[Stored data entries]
%%

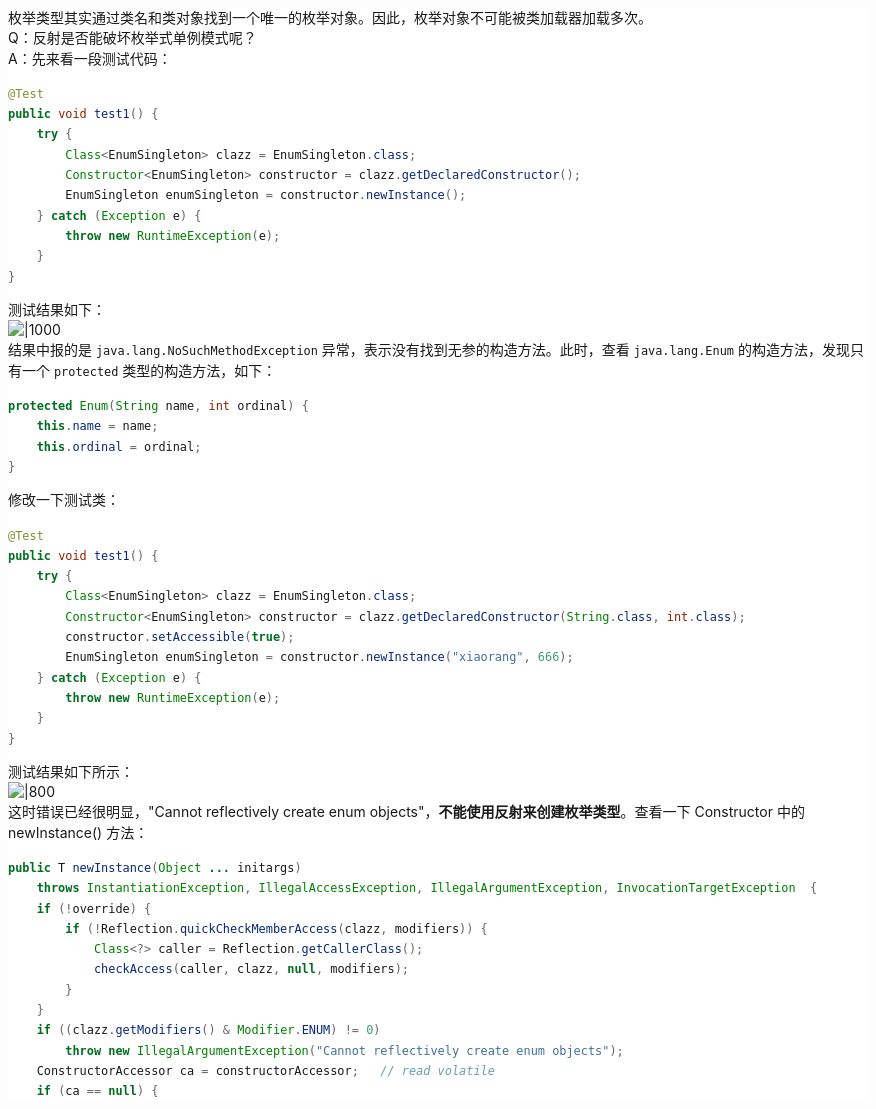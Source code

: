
 ```java
```

枚举类型其实通过类名和类对象找到一个唯一的枚举对象。因此，枚举对象不可能被类加载器加载多次。  
Q：反射是否能破坏枚举式单例模式呢？  
A：先来看一段测试代码：

```java
@Test  
public void test1() {  
    try {  
        Class<EnumSingleton> clazz = EnumSingleton.class;  
        Constructor<EnumSingleton> constructor = clazz.getDeclaredConstructor();  
        EnumSingleton enumSingleton = constructor.newInstance();  
    } catch (Exception e) {  
        throw new RuntimeException(e);  
    }  
}
```

测试结果如下：  
![|1000](https://fastly.jsdelivr.net/gh/xihuanxiaorang/images/202211140005487.png)  
结果中报的是 `java.lang.NoSuchMethodException` 异常，表示没有找到无参的构造方法。此时，查看 `java.lang.Enum` 的构造方法，发现只有一个 `protected` 类型的构造方法，如下：

```java
protected Enum(String name, int ordinal) {  
    this.name = name;  
    this.ordinal = ordinal;  
}
```

修改一下测试类：

```java
@Test  
public void test1() {  
    try {  
        Class<EnumSingleton> clazz = EnumSingleton.class;  
        Constructor<EnumSingleton> constructor = clazz.getDeclaredConstructor(String.class, int.class);  
        constructor.setAccessible(true);  
        EnumSingleton enumSingleton = constructor.newInstance("xiaorang", 666);  
    } catch (Exception e) {  
        throw new RuntimeException(e);  
    }  
}
```

测试结果如下所示：  
![|800](https://fastly.jsdelivr.net/gh/xihuanxiaorang/images/202211140005216.png)  
这时错误已经很明显，"Cannot reflectively create enum objects"，**不能使用反射来创建枚举类型**。查看一下 Constructor 中的 newInstance() 方法：

```java
public T newInstance(Object ... initargs)  
    throws InstantiationException, IllegalAccessException, IllegalArgumentException, InvocationTargetException  ​{  
    if (!override) {  
        if (!Reflection.quickCheckMemberAccess(clazz, modifiers)) {  
            Class<?> caller = Reflection.getCallerClass();  
            checkAccess(caller, clazz, null, modifiers);  
        }  
    }  
    if ((clazz.getModifiers() & Modifier.ENUM) != 0)  
        throw new IllegalArgumentException("Cannot reflectively create enum objects");  
    ConstructorAccessor ca = constructorAccessor;   // read volatile  
    if (ca == null) {  
```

%%

### EXERCISE GOAL:
Copy out the entries verbatim and leave the images out.

### ANSWER SECTION:
Source code

:
 ```java
```

枚举类型其实通过类名和类对象找到一个唯一的枚举对象。因此，枚举对象不可能被类加载器加载多次。  
Q：反射是否能破坏枚举式单例模式呢？  
A：先来看一段测试代码：

```java
@Test  
public void test1() {  
    try {  
        Class<EnumSingleton> clazz = EnumSingleton.class;  
        Constructor<EnumSingleton> constructor = clazz.getDeclaredConstructor();  
        EnumSingleton enumSingleton = constructor.newInstance();  
    } catch (Exception e) {  
        throw new RuntimeException(e);  
    }  
}
```

测试结果如下：  
![|1000](https://fastly.jsdelivr.net/gh/xihuanxiaorang/images/202211140005487.png)  
结果中报的是 `java.lang.NoSuchMethodException` 异常，表示没有找到无参的构造方法。此时，查看 `java.lang.Enum` 的构造方法，发现只有一个 `protected` 类型的构造方法，如下：

```java
protected Enum(String name, int ordinal) {  
    this.name = name;  
    this.ordinal = ordinal;  
}
```

修改一下测试类：

```java
@Test  
public void test1() {  
    try {  
        Class<EnumSingleton> clazz = EnumSingleton.class;  
        Constructor<EnumSingleton> constructor = clazz.getDeclaredConstructor(String.class, int.class);  
        constructor.setAccessible(true);  
        EnumSingleton enumSingleton = constructor.newInstance("xiaorang", 666);  
    } catch (Exception e) {  
        throw new RuntimeException(e);  
    }  
}
```

测试结果如下所示：  
![|800](https://fastly.jsdelivr.net/gh/xihuanxiaorang/images/202211140005216.png)  
这时错误已经很明显，"Cannot reflectively create enum objects"，**不能使用反射来创建枚举类型**。查看一下 Constructor 中的 newInstance() 方法：

```java
public T newInstance(Object ... initargs)  
    throws InstantiationException, IllegalAccessException, IllegalArgumentException, InvocationTargetException  ​{  
    if (!override) {  
        if (!Reflection.quickCheckMemberAccess(clazz, modifiers)) {  
            Class<?> caller = Reflection.getCallerClass();  
            checkAccess(caller, clazz, null, modifiers);  
        }  
    }  
    if ((clazz.getModifiers() & Modifier.ENUM) != 0)  
        throw new IllegalArgumentException("Cannot reflectively create enum objects");  
    ConstructorAccessor ca = constructorAccessor;   // read volatile  
    if (ca == null) {  
```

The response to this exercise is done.